Exercise instructions: Reproduce all the data, character for character.

Plain-text document sources
= = = =

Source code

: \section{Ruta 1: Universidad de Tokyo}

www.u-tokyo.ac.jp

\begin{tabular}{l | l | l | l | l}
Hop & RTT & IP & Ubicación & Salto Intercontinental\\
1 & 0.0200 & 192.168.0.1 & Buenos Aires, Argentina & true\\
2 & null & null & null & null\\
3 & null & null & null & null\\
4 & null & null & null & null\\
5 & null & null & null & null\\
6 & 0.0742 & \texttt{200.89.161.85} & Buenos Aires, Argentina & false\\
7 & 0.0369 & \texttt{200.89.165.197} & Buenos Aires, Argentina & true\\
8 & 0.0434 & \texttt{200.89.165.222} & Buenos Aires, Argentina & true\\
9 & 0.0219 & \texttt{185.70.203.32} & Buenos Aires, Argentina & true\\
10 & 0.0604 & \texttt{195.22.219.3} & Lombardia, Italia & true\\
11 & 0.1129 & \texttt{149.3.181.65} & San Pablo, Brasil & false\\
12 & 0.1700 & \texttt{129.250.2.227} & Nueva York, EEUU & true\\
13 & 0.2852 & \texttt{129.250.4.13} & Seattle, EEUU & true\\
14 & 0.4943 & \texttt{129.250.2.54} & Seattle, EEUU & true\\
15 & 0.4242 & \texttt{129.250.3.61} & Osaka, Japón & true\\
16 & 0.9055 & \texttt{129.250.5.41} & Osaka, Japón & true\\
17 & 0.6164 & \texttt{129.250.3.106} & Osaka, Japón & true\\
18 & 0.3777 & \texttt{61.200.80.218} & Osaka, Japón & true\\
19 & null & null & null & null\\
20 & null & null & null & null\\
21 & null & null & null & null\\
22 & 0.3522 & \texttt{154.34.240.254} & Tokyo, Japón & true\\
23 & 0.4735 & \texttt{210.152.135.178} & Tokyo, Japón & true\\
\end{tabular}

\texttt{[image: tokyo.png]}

= = = =

Exercise response:
Source code

: \section{Ruta 1: Universidad de Tokyo}

www.u-tokyo.ac.jp

\begin{tabular}{l | l | l | l | l}
Hop & RTT & IP & Ubicación & Salto Intercontinental\\
1 & 0.0200 & 192.168.0.1 & Buenos Aires, Argentina & true\\
2 & null & null & null & null\\
3 & null & null & null & null\\
4 & null & null & null & null\\
5 & null & null & null & null\\
6 & 0.0742 & \texttt{200.89.161.85} & Buenos Aires, Argentina & false\\
7 & 0.0369 & \texttt{200.89.165.197} & Buenos Aires, Argentina & true\\
8 & 0.0434 & \texttt{200.89.165.222} & Buenos Aires, Argentina & true\\
9 & 0.0219 & \texttt{185.70.203.32} & Buenos Aires, Argentina & true\\
10 & 0.0604 & \texttt{195.22.219.3} & Lombardia, Italia & true\\
11 & 0.1129 & \texttt{149.3.181.65} & San Pablo, Brasil & false\\
12 & 0.1700 & \texttt{129.250.2.227} & Nueva York, EEUU & true\\
13 & 0.2852 & \texttt{129.250.4.13} & Seattle, EEUU & true\\
14 & 0.4943 & \texttt{129.250.2.54} & Seattle, EEUU & true\\
15 & 0.4242 & \texttt{129.250.3.61} & Osaka, Japón & true\\
16 & 0.9055 & \texttt{129.250.5.41} & Osaka, Japón & true\\
17 & 0.6164 & \texttt{129.250.3.106} & Osaka, Japón & true\\
18 & 0.3777 & \texttt{61.200.80.218} & Osaka, Japón & true\\
19 & null & null & null & null\\
20 & null & null & null & null\\
21 & null & null & null & null\\
22 & 0.3522 & \texttt{154.34.240.254} & Tokyo, Japón & true\\
23 & 0.4735 & \texttt{210.152.135.178} & Tokyo, Japón & true\\
\end{tabular}

\texttt{[image: tokyo.png]}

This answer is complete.